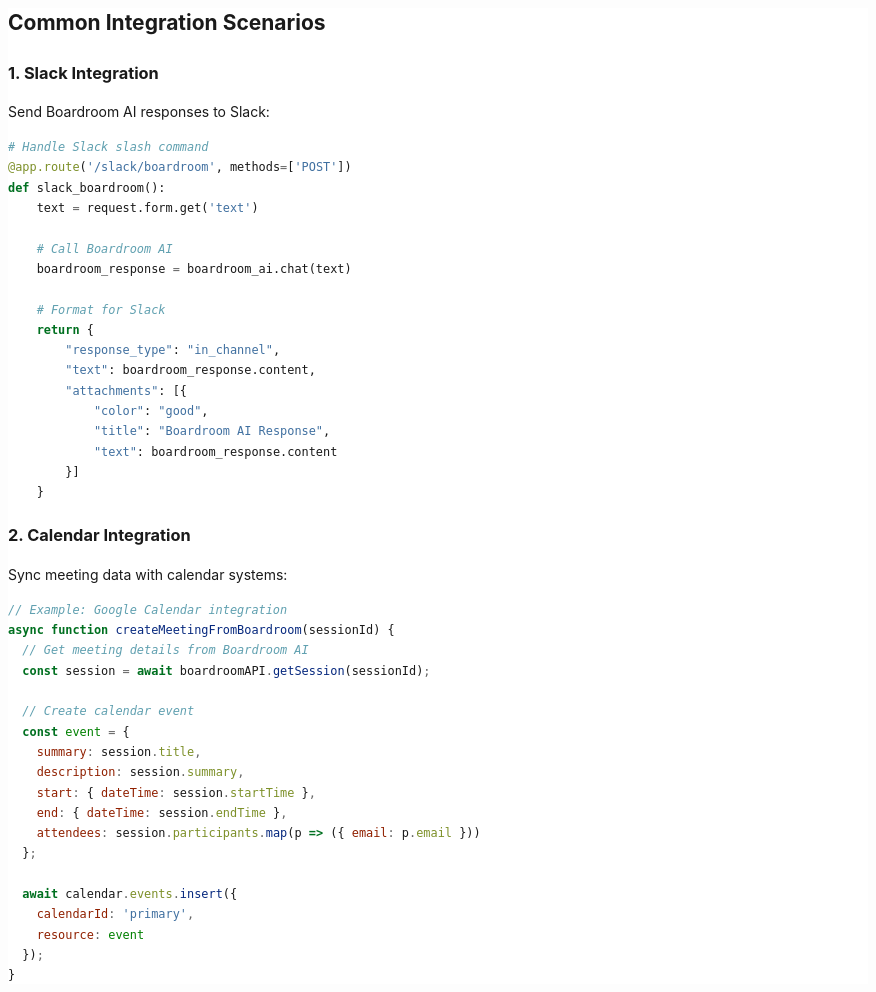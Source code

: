 ## Common Integration Scenarios

### 1. Slack Integration

Send Boardroom AI responses to Slack:

```python
# Handle Slack slash command
@app.route('/slack/boardroom', methods=['POST'])
def slack_boardroom():
    text = request.form.get('text')
    
    # Call Boardroom AI
    boardroom_response = boardroom_ai.chat(text)
    
    # Format for Slack
    return {
        "response_type": "in_channel",
        "text": boardroom_response.content,
        "attachments": [{
            "color": "good",
            "title": "Boardroom AI Response",
            "text": boardroom_response.content
        }]
    }
```

### 2. Calendar Integration

Sync meeting data with calendar systems:

```javascript
// Example: Google Calendar integration
async function createMeetingFromBoardroom(sessionId) {
  // Get meeting details from Boardroom AI
  const session = await boardroomAPI.getSession(sessionId);
  
  // Create calendar event
  const event = {
    summary: session.title,
    description: session.summary,
    start: { dateTime: session.startTime },
    end: { dateTime: session.endTime },
    attendees: session.participants.map(p => ({ email: p.email }))
  };
  
  await calendar.events.insert({
    calendarId: 'primary',
    resource: event
  });
}
```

**Problem to work on**
Tell me how many lines in the entries contain the string "await", and give nothing besides that number.

**Solution to the exercise**
2